Neil Armstrong famously landed Apollo 11 on the moon with less than 60 seconds of fuel left. I seem to be in the same place with credit remaining on my phone every time I finally get to the top of the queue to talk to a callcenter person in the UK...

I've just burnt through another 200kr top-up card provided by my Swedish mobile operator Telenor SE while on hold for Vodafone UK callcenter people.

It has taken several attempts to talk to them about unblocking the two SIM cards I use, one for my usual contract number and the other for mobile internet access. It seems that after a very slow start, the roaming charges for mobile internet access all arrived on their system in a big burst, resulting in the suspension of both SIM cards while they investigated "usage irregularities" on my account.
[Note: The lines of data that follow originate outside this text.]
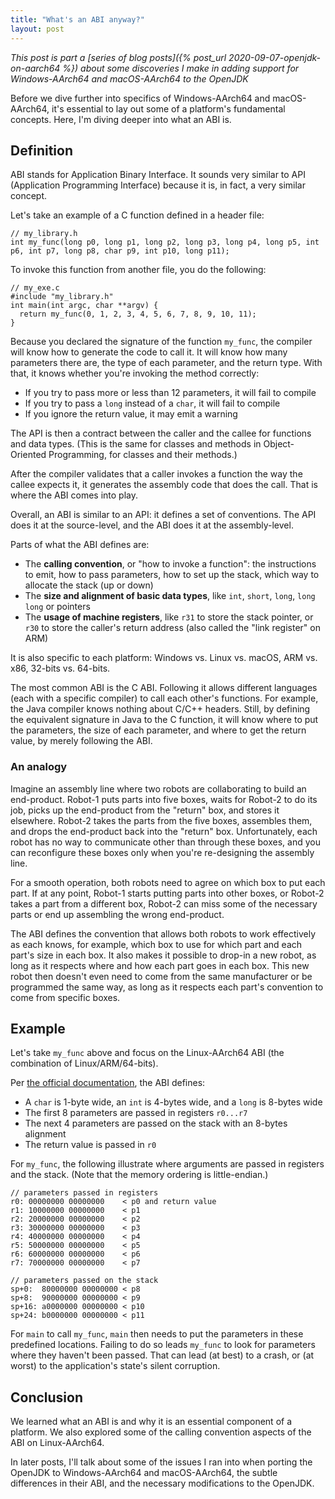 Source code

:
 ```yaml
---
title: "What's an ABI anyway?"
layout: post
---
```


_This post is part a [series of blog posts]({% post_url 2020-09-07-openjdk-on-aarch64 %}) about some discoveries I make in adding support for Windows-AArch64 and macOS-AArch64 to the OpenJDK_

Before we dive further into specifics of Windows-AArch64 and macOS-AArch64, it's essential to lay out some of a platform's fundamental concepts. Here, I'm diving deeper into what an ABI is.

## Definition

ABI stands for Application Binary Interface. It sounds very similar to API (Application Programming Interface) because it is, in fact, a very similar concept.

Let's take an example of a C function defined in a header file:

```
// my_library.h
int my_func(long p0, long p1, long p2, long p3, long p4, long p5, int p6, int p7, long p8, char p9, int p10, long p11);
```

To invoke this function from another file, you do the following:

```
// my_exe.c
#include "my_library.h"
int main(int argc, char **argv) {
  return my_func(0, 1, 2, 3, 4, 5, 6, 7, 8, 9, 10, 11);
}
```

Because you declared the signature of the function `my_func`, the compiler will know how to generate the code to call it. It will know how many parameters there are, the type of each parameter, and the return type. With that, it knows whether you're invoking the method correctly:
 - If you try to pass more or less than 12 parameters, it will fail to compile
 - If you try to pass a `long` instead of a `char`, it will fail to compile
 - If you ignore the return value, it may emit a warning

The API is then a contract between the caller and the callee for functions and data types. (This is the same for classes and methods in Object-Oriented Programming, for classes and their methods.)

After the compiler validates that a caller invokes a function the way the callee expects it, it generates the assembly code that does the call. That is where the ABI comes into play.

Overall, an ABI is similar to an API: it defines a set of conventions. The API does it at the source-level, and the ABI does it at the assembly-level.

Parts of what the ABI defines are:
 - The **calling convention**, or "how to invoke a function": the instructions to emit, how to pass parameters, how to set up the stack, which way to allocate the stack (up or down)
 - The **size and alignment of basic data types**, like `int`, `short`, `long`, `long long` or pointers
 - The **usage of machine registers**, like `r31` to store the stack pointer, or `r30` to store the caller's return address (also called the "link register" on ARM)

It is also specific to each platform: Windows vs. Linux vs. macOS, ARM vs. x86, 32-bits vs. 64-bits.

The most common ABI is the C ABI. Following it allows different languages (each with a specific compiler) to call each other's functions. For example, the Java compiler knows nothing about C/C++ headers. Still, by defining the equivalent signature in Java to the C function, it will know where to put the parameters, the size of each parameter, and where to get the return value, by merely following the ABI.

### An analogy

Imagine an assembly line where two robots are collaborating to build an end-product. Robot-1 puts parts into five boxes, waits for Robot-2 to do its job, picks up the end-product from the "return" box, and stores it elsewhere. Robot-2 takes the parts from the five boxes, assembles them, and drops the end-product back into the "return" box. Unfortunately, each robot has no way to communicate other than through these boxes, and you can reconfigure these boxes only when you're re-designing the assembly line.

For a smooth operation, both robots need to agree on which box to put each part. If at any point, Robot-1 starts putting parts into other boxes, or Robot-2 takes a part from a different box, Robot-2 can miss some of the necessary parts or end up assembling the wrong end-product.

The ABI defines the convention that allows both robots to work effectively as each knows, for example, which box to use for which part and each part's size in each box. It also makes it possible to drop-in a new robot, as long as it respects where and how each part goes in each box. This new robot then doesn't even need to come from the same manufacturer or be programmed the same way, as long as it respects each part's convention to come from specific boxes.

## Example

Let's take `my_func` above and focus on the Linux-AArch64 ABI (the combination of Linux/ARM/64-bits).

Per [the official documentation](https://developer.arm.com/documentation/ihi0055/b/), the ABI defines:
 - A `char` is 1-byte wide, an `int` is 4-bytes wide, and a `long` is 8-bytes wide
 - The first 8 parameters are passed in registers `r0...r7`
 - The next 4 parameters are passed on the stack with an 8-bytes alignment
 - The return value is passed in `r0`

For `my_func`, the following illustrate where arguments are passed in registers and the stack. (Note that the memory ordering is little-endian.)

```
// parameters passed in registers
r0: 00000000 00000000    < p0 and return value
r1: 10000000 00000000    < p1
r2: 20000000 00000000    < p2
r3: 30000000 00000000    < p3
r4: 40000000 00000000    < p4
r5: 50000000 00000000    < p5
r6: 60000000 00000000    < p6
r7: 70000000 00000000    < p7

// parameters passed on the stack
sp+0:  80000000 00000000 < p8
sp+8:  90000000 00000000 < p9
sp+16: a0000000 00000000 < p10
sp+24: b0000000 00000000 < p11
```

For `main` to call `my_func`, `main` then needs to put the parameters in these predefined locations. Failing to do so leads `my_func` to look for parameters where they haven't been passed. That can lead (at best) to a crash, or (at worst) to the application's state's silent corruption.

## Conclusion

We learned what an ABI is and why it is an essential component of a platform. We also explored some of the calling convention aspects of the ABI on Linux-AArch64.

In later posts, I'll talk about some of the issues I ran into when porting the OpenJDK to Windows-AArch64 and macOS-AArch64, the subtle differences in their ABI, and the necessary modifications to the OpenJDK.
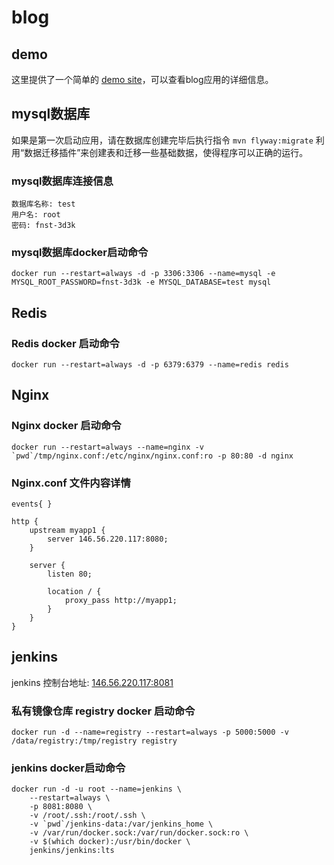 # blog

## demo
这里提供了一个简单的 [demo site](http://146.56.220.117)，可以查看blog应用的详细信息。

## mysql数据库
如果是第一次启动应用，请在数据库创建完毕后执行指令 `mvn flyway:migrate` 利用“数据迁移插件”来创建表和迁移一些基础数据，使得程序可以正确的运行。  

### mysql数据库连接信息
```
数据库名称: test
用户名: root
密码: fnst-3d3k
```

### mysql数据库docker启动命令
```
docker run --restart=always -d -p 3306:3306 --name=mysql -e MYSQL_ROOT_PASSWORD=fnst-3d3k -e MYSQL_DATABASE=test mysql
```

## Redis
### Redis docker 启动命令
```
docker run --restart=always -d -p 6379:6379 --name=redis redis
```

## Nginx
### Nginx docker 启动命令
```
docker run --restart=always --name=nginx -v `pwd`/tmp/nginx.conf:/etc/nginx/nginx.conf:ro -p 80:80 -d nginx 
```

### Nginx.conf 文件内容详情
```
events{ }

http {
    upstream myapp1 {
        server 146.56.220.117:8080;
    }

    server {
        listen 80;

        location / {
            proxy_pass http://myapp1;
        }
    }
}
```

## jenkins 

jenkins 控制台地址: [146.56.220.117:8081](http://146.56.220.117:8081)  

### 私有镜像仓库 registry docker 启动命令
```
docker run -d --name=registry --restart=always -p 5000:5000 -v /data/registry:/tmp/registry registry
```

### jenkins docker启动命令
```
docker run -d -u root --name=jenkins \
	--restart=always \
	-p 8081:8080 \
	-v /root/.ssh:/root/.ssh \
	-v `pwd`/jenkins-data:/var/jenkins_home \
	-v /var/run/docker.sock:/var/run/docker.sock:ro \
	-v $(which docker):/usr/bin/docker \
	jenkins/jenkins:lts
```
They tell me they sent me an SMS message warning me about the suspension just before they put it in place, but I didn't have their SIM card in my mobile for much of the time in Norway, and both cards were blocked when I tried them on entry into Sweden.

It seems to be a similar story with my bank, who also stopped my debit card for a while because they want to issue another one to me. Fortunately they handle calls from abroad much more efficiently than Vodafone (with a seperate priority queue) and all is sweetness and light with them again. Plus they call you back rather than popping you on hold while they investigate further.

It's not that the funds are not available, it's just a question of working around the anti-fraud systems they use, which naturally stop any activity unless it follows a pattern that predates the trip.

The alternative to all this expensive calling should be a set of well-designed web pages to allow both sides to sort out this kind of problem asynchronously. Vodafone's website falls pretty short of what is required here, by asking customers to provide them with five or six easily guessable security questions. If you register with their site, make absolutely sure you travel with the answers to each question, written with the exact punctuation and captitalisation you used when setting up your account, or you'll be back to languishing in their callcenter queue while you burn through your recently topped up Swedish mobile phone card's credit, waiting to ask them to unlock their website for you too.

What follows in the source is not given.